Now, in my book, if the differential equation is in the form :

$
L \frac{di}{dt} + R i = V_s
$

then the solution to the differential equation is:

$
i(t) = \frac{V_s}{R} + e^{\frac{-Rt}{L}}
$

(from the textbook)

In this case,
V_s = 0,
R = 18 Ohms,
L = 2 H,
and i_0 is the initial value of i1 when t=0-, which is 1 A.

Plugging all this in yields

$
i(t) = 0 + 1e^{\frac{-18 \Omega t}{2H}} = 1e^{-9t (s^{-1})}
$

Last edited: Jun 21, 2015
14. ### WBahn Moderator

Mar 31, 2012
17,743
4,795
Definitely making progress.

Hopefully you see that the differential equation you had before led to a different time constant.

But now look at that result for i(t) and ask if it makes sense. The first term is Vs/R which is a current. That's good. But the second term is just a number and it is a number that starts at 1 and then decays to zero. Does that make sense? To be more blunt, at t=0 you are saying that the current is

$
i(t=0) \; = \; \frac{V_s}{R} + 1
$

and after a long time you are saying that

$
i(t=\infty) \; = \; \frac{V_s}{R}
$

Do either of those make sense?

15. ### WBahn Moderator

Mar 31, 2012
17,743
4,795
I strongly recommend that you take the time to solve this differential equation for yourself instead of relying on what your book says the answer is. It's one thing to rely on a provided form of the solution WHEN you fully understand WHERE that form comes from. It's quite another to just accept it because it's there.

Jun 20, 2015
6
0
It makes sense only assuming that V_s = 0. I think this is true BECAUSE the voltage source is DISCONNECTED when the switch is open. In other words, The solution to the diff eq stems from the fact that it was an RL circuit, connected to a DC voltage source. Because the source is disconnected when the switch opens, V_s is zero. Is this the right?
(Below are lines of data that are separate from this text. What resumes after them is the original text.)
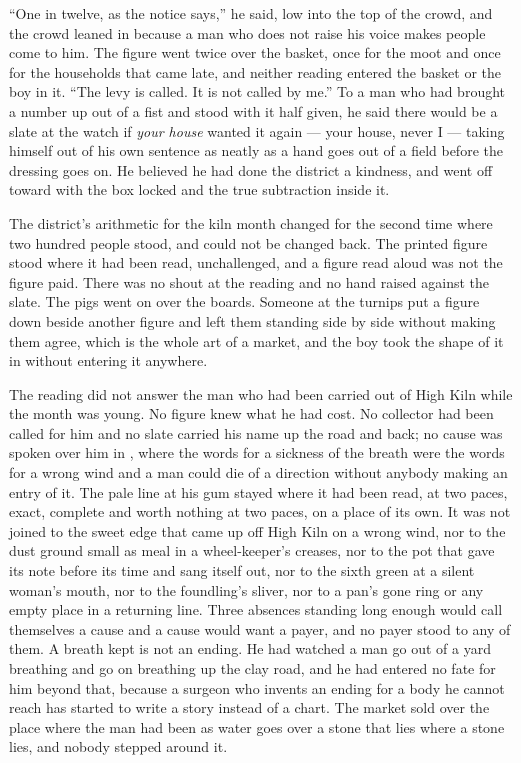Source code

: “One in twelve, as the notice says,” he said, low into the top of the crowd, and the crowd leaned in because a man who does not raise his voice makes people come to him. The figure went twice over the basket, once for the moot and once for the households that came late, and neither reading entered the basket or the boy in it. “The levy is called. It is not called by me.” To a man who had brought a number up out of a fist and stood with it half given, he said there would be a slate at the watch if \emph{your house} wanted it again --- your house, never I --- taking himself out of his own sentence as neatly as a hand goes out of a field before the dressing goes on. He believed he had done the district a kindness, and went off toward  with the box locked and the true subtraction inside it.

The district's arithmetic for the kiln month changed for the second time where two hundred people stood, and could not be changed back. The printed figure stood where it had been read, unchallenged, and a figure read aloud was not the figure paid. There was no shout at the reading and no hand raised against the slate. The pigs went on over the boards. Someone at the turnips put a figure down beside another figure and left them standing side by side without making them agree, which is the whole art of a market, and the boy took the shape of it in without entering it anywhere.

\scenebreak

The reading did not answer the man who had been carried out of High Kiln while the month was young. No figure knew what he had cost. No collector had been called for him and no slate carried his name up the road and back; no cause was spoken over him in , where the words for a sickness of the breath were the words for a wrong wind and a man could die of a direction without anybody making an entry of it. The pale line at his gum stayed where it had been read, at two paces, exact, complete and worth nothing at two paces, on a place of its own. It was not joined to the sweet edge that came up off High Kiln on a wrong wind, nor to the dust ground small as meal in a wheel-keeper's creases, nor to the pot that gave its note before its time and sang itself out, nor to the sixth green at a silent woman's mouth, nor to the foundling's sliver, nor to a pan's gone ring or any empty place in a returning line. Three absences standing long enough would call themselves a cause and a cause would want a payer, and no payer stood to any of them. A breath kept is not an ending. He had watched a man go out of a yard breathing and go on breathing up the clay road, and he had entered no fate for him beyond that, because a surgeon who invents an ending for a body he cannot reach has started to write a story instead of a chart. The market sold over the place where the man had been as water goes over a stone that lies where a stone lies, and nobody stepped around it.

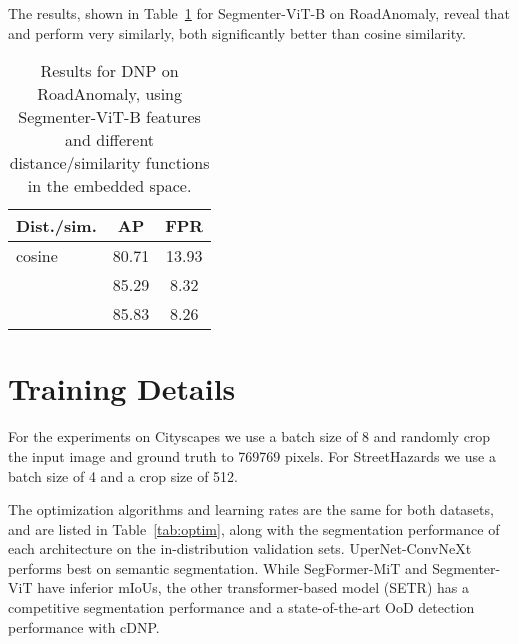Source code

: \documentclass[10pt,twocolumn,letterpaper]{article}
\begin{document}
The results, shown in Table~\ref{tab:dist_sim_fns} for Segmenter-ViT-B on RoadAnomaly, reveal that  and  perform very similarly, both significantly better than cosine similarity. 

\begin{table}[]
    \centering
    \begin{tabular}{l|c|c}
        Dist./sim. & AP & FPR \\
        \midrule
        cosine & 80.71	& 13.93 \\
         & 85.29	& 8.32 \\
         & 85.83	& 8.26 \\
    \end{tabular}
    \caption{Results for DNP on RoadAnomaly, using Segmenter-ViT-B features and different distance/similarity functions in the embedded space.}
    \label{tab:dist_sim_fns}
\end{table}


\section{Training Details}
For the experiments on Cityscapes we use a batch size of 8 and randomly crop the input image and ground truth to 769769 pixels. For StreetHazards we use a batch size of 4 and a crop size of 512.

The optimization algorithms and learning rates are the same for both datasets, and are listed in Table~\ref{tab:optim}, along with the segmentation performance of each architecture on the in-distribution validation sets.
UperNet-ConvNeXt performs best on semantic segmentation. While SegFormer-MiT and Segmenter-ViT have inferior mIoUs, the other transformer-based model (SETR) has a competitive segmentation performance and a state-of-the-art OoD detection performance with cDNP.
\end{document}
When V_s = 0, the current going through i(t=0) will be 1 A. I assume there is a current of +1 A because the inductor is a "voltage source" because it stores magn. energy. Ohm's Law relates the voltage of this inductor with the current passing through the circuit. As t reaches infinity, the energy stored in the inductor will be dissipated by the resistors, causing the inductor to lose all its energy, and thus providing no voltage. Ohm's Law affirms that no voltage = no current. Thus i(t=inf) = V_s/R = 0/R = 0.

17. ### WBahn Moderator

Mar 31, 2012
17,743
4,795
It doesn't make sense at all! The 1 is NOT a current! You CAN NOT add 1 to a Vs/R. You can only add quantities that have the same units. If your work results in an expression that would add two quantities that do not have the same units, then you KNOW that your results are wrong!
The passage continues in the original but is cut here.